Statistics Definitions > Interactive Analytics
Interactive analytics is an extension of real-time analytics that has the capacity to crunch through huge volumes of unstructured data at scale and at speed. It gives users the ability to run complex queries across complex data landscapes in real time. State-of-the-art Business Intelligence & Analytics systems allow you to understand problems in real-world data and help you to suggest and evaluate design solutions to tackle the problem.
Interactive analysis tools assist you in managing “big data” by augmenting your ability to manipulate and reason about it. For example [1]:
- Well designed visuals can help you to identify patterns and form new hypotheses,
- New interfaces can enable you to iteratively transform and model data subsets, rapidly assess results, and translate the resulting procedures to run on scalable backends.
In addition to handling a high volume of data, fast, interactive analytics can query stored data sets in an ad hoc fashion, whatever their complexity. Typically, queries of this kind can take time, but interactive analytics accelerates the process by going beyond standard tables to return results faster.
How Interactive Analytics Works
Interactive analytics takes a three-phased approach to deliver results quickly:
- The first phase is called “data ingestion” where data is gathered from multiple sources and placed into a central repository.
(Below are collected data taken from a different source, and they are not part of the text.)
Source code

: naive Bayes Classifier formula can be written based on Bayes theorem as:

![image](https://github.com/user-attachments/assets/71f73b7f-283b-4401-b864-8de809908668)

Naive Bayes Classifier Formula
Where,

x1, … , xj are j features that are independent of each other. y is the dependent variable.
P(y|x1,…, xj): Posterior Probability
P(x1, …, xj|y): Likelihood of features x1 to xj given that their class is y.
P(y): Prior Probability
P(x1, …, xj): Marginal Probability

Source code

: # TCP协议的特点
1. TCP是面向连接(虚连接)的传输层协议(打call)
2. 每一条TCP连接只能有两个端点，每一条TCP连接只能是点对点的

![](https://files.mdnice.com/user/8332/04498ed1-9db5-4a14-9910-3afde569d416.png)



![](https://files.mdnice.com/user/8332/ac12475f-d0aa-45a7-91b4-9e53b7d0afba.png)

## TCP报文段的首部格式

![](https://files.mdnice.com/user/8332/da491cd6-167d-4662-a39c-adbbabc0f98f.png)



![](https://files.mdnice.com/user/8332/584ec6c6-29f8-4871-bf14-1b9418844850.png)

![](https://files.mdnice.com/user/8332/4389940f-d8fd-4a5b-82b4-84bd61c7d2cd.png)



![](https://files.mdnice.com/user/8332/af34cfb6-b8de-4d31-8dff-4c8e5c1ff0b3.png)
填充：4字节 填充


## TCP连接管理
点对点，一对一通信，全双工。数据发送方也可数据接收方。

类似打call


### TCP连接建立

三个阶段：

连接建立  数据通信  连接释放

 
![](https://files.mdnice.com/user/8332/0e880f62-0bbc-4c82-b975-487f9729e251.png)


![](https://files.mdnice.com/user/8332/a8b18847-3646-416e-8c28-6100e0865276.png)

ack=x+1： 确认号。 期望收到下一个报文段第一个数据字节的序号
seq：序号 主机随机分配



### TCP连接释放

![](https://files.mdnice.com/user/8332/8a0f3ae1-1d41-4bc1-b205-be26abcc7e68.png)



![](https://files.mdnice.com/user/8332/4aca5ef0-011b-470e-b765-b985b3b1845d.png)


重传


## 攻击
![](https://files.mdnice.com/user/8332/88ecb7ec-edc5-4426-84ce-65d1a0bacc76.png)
- The second phase, “data preparation,” processes the raw data into a format that can be analyzed.
- The last phase, “data consumption,” enables users to visualize the processed data and ask questions that will generate insights.
All three phases happen in parallel so that users can get answers to their questions as quickly as possible.
The Benefits of Interactive Analytics
The benefits of using interactive analytics are numerous. Perhaps most importantly, it gives users the ability to make decisions based on the most up-to-date information available. It also allows for exploring different “what if” scenarios so that users can see how different decisions might impact the outcome. Additionally, because interactive analytics works with leading cloud-based data warehouses, it is both scalable and cost-effective. And last but not least, it’s easy to use! even non-technical users can get up and running quickly.
If you’re looking for a way to gain insights from your data more quickly and easily, then you should consider using interactive analytics. The benefits are many: you can make decisions based on the most up-to-date information available, explore different “what if” scenarios, take advantage of scalability and cost-effectiveness, and get up and running quickly – even if you’re not a technical user.